▶ Brief
The pictures in the data below are to be omitted; all else must be duplicated exactly.

▶ Records to process
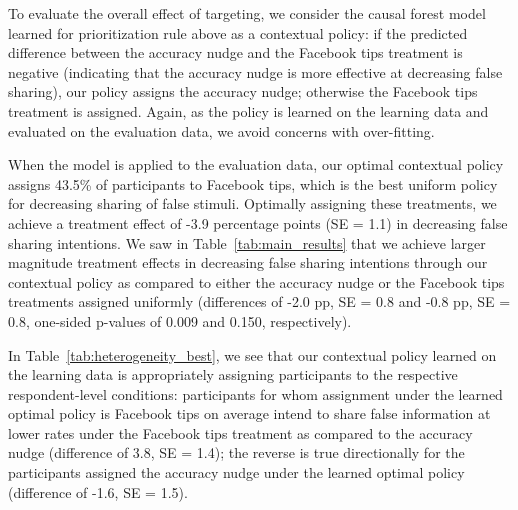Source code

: \documentclass[letterpaper, 12pt, parskip=full,DIV=10]{scrartcl}
\begin{document}
To evaluate the overall effect of targeting, we consider the causal forest model learned for prioritization rule above as a contextual policy: if the predicted difference between the accuracy nudge and the Facebook tips treatment is negative (indicating that the accuracy nudge is more effective at decreasing false sharing), our policy assigns the accuracy nudge; otherwise the Facebook tips treatment is assigned. Again, as the policy is learned on the learning data and evaluated on the evaluation data, we avoid concerns with over-fitting.  

When the model is applied to the evaluation data, our optimal contextual policy assigns 43.5\% of participants to Facebook tips, which is the best uniform policy for decreasing sharing of false stimuli. Optimally assigning these treatments, we achieve a treatment effect of -3.9 percentage points (SE = 1.1) in decreasing false sharing intentions.  We saw in Table~\ref{tab:main_results} that we achieve larger magnitude treatment effects in decreasing false sharing intentions through our contextual policy as compared to either the accuracy nudge or the Facebook tips treatments assigned uniformly (differences of -2.0 pp, SE = 0.8 and -0.8 pp, SE = 0.8, one-sided p-values of 0.009 and 0.150, respectively). %

In Table~\ref{tab:heterogeneity_best}, we see that our contextual policy learned on the learning data is appropriately assigning participants to the respective respondent-level conditions: participants for whom assignment under the learned optimal policy is Facebook tips on average intend to share false information at lower rates under the Facebook tips treatment as compared to the accuracy nudge (difference of 3.8, SE = 1.4); the reverse is true directionally for the participants assigned the accuracy nudge under the learned optimal policy (difference of -1.6, SE = 1.5).  
\end{document}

▶ Answer to the exercise
Source code

: \documentclass[letterpaper, 12pt, parskip=full,DIV=10]{scrartcl}
\begin{document}
To evaluate the overall effect of targeting, we consider the causal forest model learned for prioritization rule above as a contextual policy: if the predicted difference between the accuracy nudge and the Facebook tips treatment is negative (indicating that the accuracy nudge is more effective at decreasing false sharing), our policy assigns the accuracy nudge; otherwise the Facebook tips treatment is assigned. Again, as the policy is learned on the learning data and evaluated on the evaluation data, we avoid concerns with over-fitting.  

When the model is applied to the evaluation data, our optimal contextual policy assigns 43.5\% of participants to Facebook tips, which is the best uniform policy for decreasing sharing of false stimuli. Optimally assigning these treatments, we achieve a treatment effect of -3.9 percentage points (SE = 1.1) in decreasing false sharing intentions.  We saw in Table~\ref{tab:main_results} that we achieve larger magnitude treatment effects in decreasing false sharing intentions through our contextual policy as compared to either the accuracy nudge or the Facebook tips treatments assigned uniformly (differences of -2.0 pp, SE = 0.8 and -0.8 pp, SE = 0.8, one-sided p-values of 0.009 and 0.150, respectively). %

In Table~\ref{tab:heterogeneity_best}, we see that our contextual policy learned on the learning data is appropriately assigning participants to the respective respondent-level conditions: participants for whom assignment under the learned optimal policy is Facebook tips on average intend to share false information at lower rates under the Facebook tips treatment as compared to the accuracy nudge (difference of 3.8, SE = 1.4); the reverse is true directionally for the participants assigned the accuracy nudge under the learned optimal policy (difference of -1.6, SE = 1.5).  
\end{document}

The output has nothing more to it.